Currently, Flink high availability service could be implemented as plugins. In order to enable Flink HA over various distributed coordination systems, interface HighAvailabilityServices have already been abstracted which consists of the following five components. In this way, the implementation directly interacting with specific distributed coordination systems is decoupled with flink's internal logic. For example, ZooKeeperHaServices is the implementation of HighAvailabilityServices based on Zookeeper, and we need to add a similar one based on K8s APIs.
The following are key components of interface HighAvailabilityServices.
- Contends for the leadership of a service in JobManager. There are four components in a JobManager instance that use LeaderElectionService: ResourceManager, Dispatcher, JobManager, RestEndpoint(aka WebMonitor).
- Once the leader election is finished, the active leader addresses will be stored in the ConfigMap so that other components could retrieve successfully.
- Used by Client to get the RestEndpoint address for the job submission.
- Used by JobManager to get the ResourceManager address for registration.
- Used by TaskManagers to retrieve addresses of the corresponding LeaderElectionService(e.g. JobManager address, ResourceManager address) for registration and offering slots.
- Registry for the running jobs. All the jobs in the registry will be recovered when JobManager failover.
- JobGraph instances for running JobManagers. Note that only the meta information(aka location reference, DFS path) will be stored in the Zookeeper/ConfigMap. The real data is stored on the DFS.
- Stores meta information to Zookeeper/ConfigMap for checkpoint recovery.
- Stores the latest checkpoint counter.
Kubernetes provides ConfigMap which could be used as key-value storage. Actually a ConfigMap can store a set of key-value pairs just like a Map in Java. And the values in ConfigMap can be binary data, we can safely serialize/deserialize from java object to/from ConfigMap. However, it is supported after K8s 1.10 version. And in current implementation, i suggest to use base64 to encode the serializedStoreHandle and store in data field.
The size limit of a ConfigMap is 1 MB based on Kubernetes codes (MaxSecretSize = 1 * 1024 * 1024). We should make sure the total size of all the values (including data and binary data) in a ConfigMap should not be greater than 1 MB. So we could only store metadata or dfs location reference in the ConfigMap. The real data needs to be stored on DFS(configured via `high-availability.storageDir`). We will store job graphs, completed checkpoints, checkpoint counters, and running job registry in the ConfigMap.
Note: Actually we are already using ConfigMap to store flink-conf.yaml, log4j properties and hadoop configurations.
In ZooKeeperCheckpointIDCounter, Flink is using a shared counter to make sure the “get and increment” semantics. Benefit from the Kubernetes Resource Version, we could perform a similar transactional operation using K8s API. It is used to enable optimistic concurrency for atomic read/update/write operations.

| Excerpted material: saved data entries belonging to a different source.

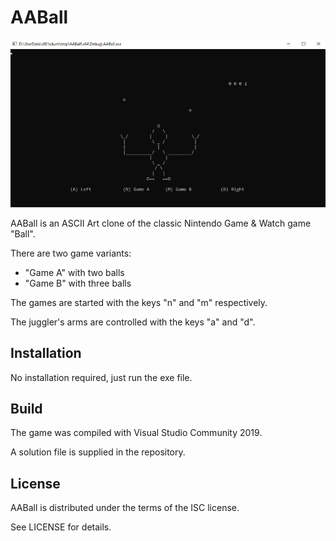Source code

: # AABall

![screenshot](https://github.com/tickelton/AABall/raw/master/artwork/AABall_640.gif)


AABall is an ASCII Art clone of the classic Nintendo Game & Watch game "Ball".

There are two game variants:
* "Game A" with two balls
* "Game B" with three balls

The games are started with the keys "n" and "m" respectively.

The juggler's arms are controlled with the keys "a" and "d".

## Installation

No installation required, just run the exe file.

## Build

The game was compiled with Visual Studio Community 2019.

A solution file is supplied in the repository.

## License

AABall is distributed under the terms of the ISC license.

See LICENSE for details.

The way that it works is like this:
- Client reads value, get resource version N
- Client updates the value client side to represent desired change.

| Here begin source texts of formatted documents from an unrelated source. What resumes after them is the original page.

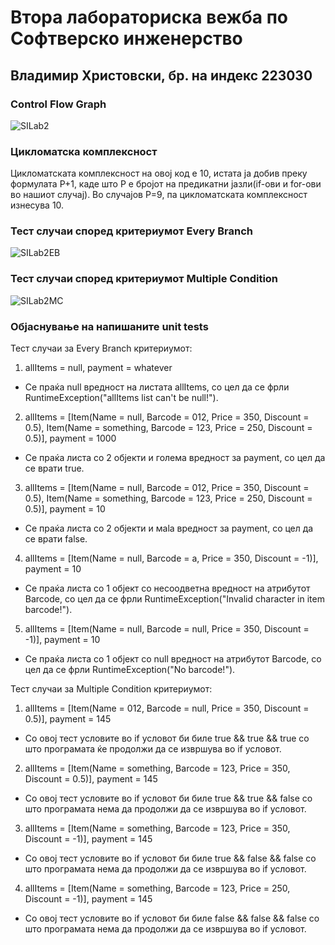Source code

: # Втора лабораториска вежба по Софтверско инженерство

## Владимир Христовски, бр. на индекс 223030

###  Control Flow Graph

![SILab2](https://github.com/vladimirhristovski/SI_2024_lab2_223030/assets/117442187/af7c0338-a923-48ee-83e2-d1db32558a13)

### Цикломатска комплексност

Цикломатската комплексност на овој код е 10, истата ја добив преку формулата P+1, каде што P е бројот на предикатни јазли(if-ови и for-ови во нашиот случај). Во случајoв P=9, па цикломатската комплексност изнесува 10.

### Тест случаи според критериумот Every Branch 

![SILab2EB](https://github.com/vladimirhristovski/SI_2024_lab2_223030/assets/117442187/72ec58fd-0057-4443-87e5-6c50ddc6dac6)

### Тест случаи според критериумот Multiple Condition

![SILab2MC](https://github.com/vladimirhristovski/SI_2024_lab2_223030/assets/117442187/1546fe01-f164-40ad-9eff-0c988eca90b1)

### Објаснување на напишаните unit tests

Тест случаи за Every Branch критериумот:
1. allItems = null, payment = whatever
- Се праќа null вредност на листата allItems, со цел да се фрли RuntimeException("allItems list can't be null!").

2. allItems = [Item(Name = null, Barcode = 012, Price = 350, Discount = 0.5), Item(Name = something, Barcode = 123, Price = 250, Discount = 0.5)], payment = 1000
- Се праќа листа со 2 објекти и голема вредност за payment, со цел да се врати true.

3. allItems = [Item(Name = null, Barcode = 012, Price = 350, Discount = 0.5), Item(Name = something, Barcode = 123, Price = 250, Discount = 0.5)], payment = 10
- Се праќа листа со 2 објекти и маla вредност за payment, со цел да се врати false.

4. allItems = [Item(Name = null, Barcode = a, Price = 350, Discount = -1)], payment = 10
- Се праќа листа со 1 објект со несоодветна вредност на атрибутот Barcode, со цел да се фрли RuntimeException("Invalid character in item barcode!").

5. allItems = [Item(Name = null, Barcode = null, Price = 350, Discount = -1)], payment = 10
- Се праќа листа со 1 објект со null вредност на атрибутот Barcode, со цел да се фрли RuntimeException("No barcode!").

Тест случаи за Multiple Condition критериумот:
1. allItems = [Item(Name = 012, Barcode = null, Price = 350, Discount = 0.5)],  payment = 145
- Со овој тест условите во if условот би биле true && true && true со што програмата ќе продолжи да се извршува во if условот.

2. allItems = [Item(Name = something, Barcode = 123, Price = 350, Discount = 0.5)],  payment = 145
- Со овој тест условите во if условот би биле true && true && false со што програмата нема да продолжи да се извршува во if условот.

3. allItems = [Item(Name = something, Barcode = 123, Price = 350, Discount = -1)],  payment = 145
- Со овој тест условите во if условот би биле true && false && false со што програмата нема да продолжи да се извршува во if условот.

4. allItems = [Item(Name = something, Barcode = 123, Price = 250, Discount = -1)],  payment = 145
- Со овој тест условите во if условот би биле false && false && false со што програмата нема да продолжи да се извршува во if условот.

- Client writes back the value with resource version N.
This write only succeeds if the current resource version matches N. This ensures that no one else has snuck in and written a different update while the client was in the process of performing its update.
This will guarantee that Flink state metadata is not updated concurrently and goes into the wrong state in any case.
Based on the resource version, we could easily do a compare-and-swap operation for certain K8s objects. So a leader election could be achieved in the following steps.
- Start multiple JobManagers and the instance who firstly creates the ConfigMap will become the leader at the very beginning. Also it will add an annotation( control-plane.alpha.kubernetes.io/leader) to expose leadership information to other followers in the cluster.
- The leader JobManager should periodically renew its lease time to indicate its existence. Please make sure that the renew interval is greater than leaseDuration.
- The followers will constantly check the existence of ConfigMap. If it is created already by the leader then the followers will do a lease checking against the current time. If renewTime is outdated, it usually means the old leader JobManager died. Then a new leader election process is started until a follower successfully claims leadership by updating ConfigMap with its own identity and lease duration.
Kubernetes Owner Reference is used for garbage collection. When the owner of some K8s resources are deleted, they could be deleted automatically. Benefit from this, in Flink we set owner of the flink-conf configmap, service and TaskManager pods to JobManager Deployment. So when we want to destroy a Flink cluster, we just need to delete the deployment.
- For the leader election, a set of JobManagers for becoming leader is identified. They all race to declare themselves as the leader. One of them wins and becomes the leader. Once the election won, the active JobManager continually "heartbeats" to renew their position as the leader. All other standby JobManagers periodically make new attempts to become the leader. This ensures that the JobManager could failover quickly. The ResourceManager, JobManager, Dispatcher, RestEndpoint have separate leader election services and ConfigMaps.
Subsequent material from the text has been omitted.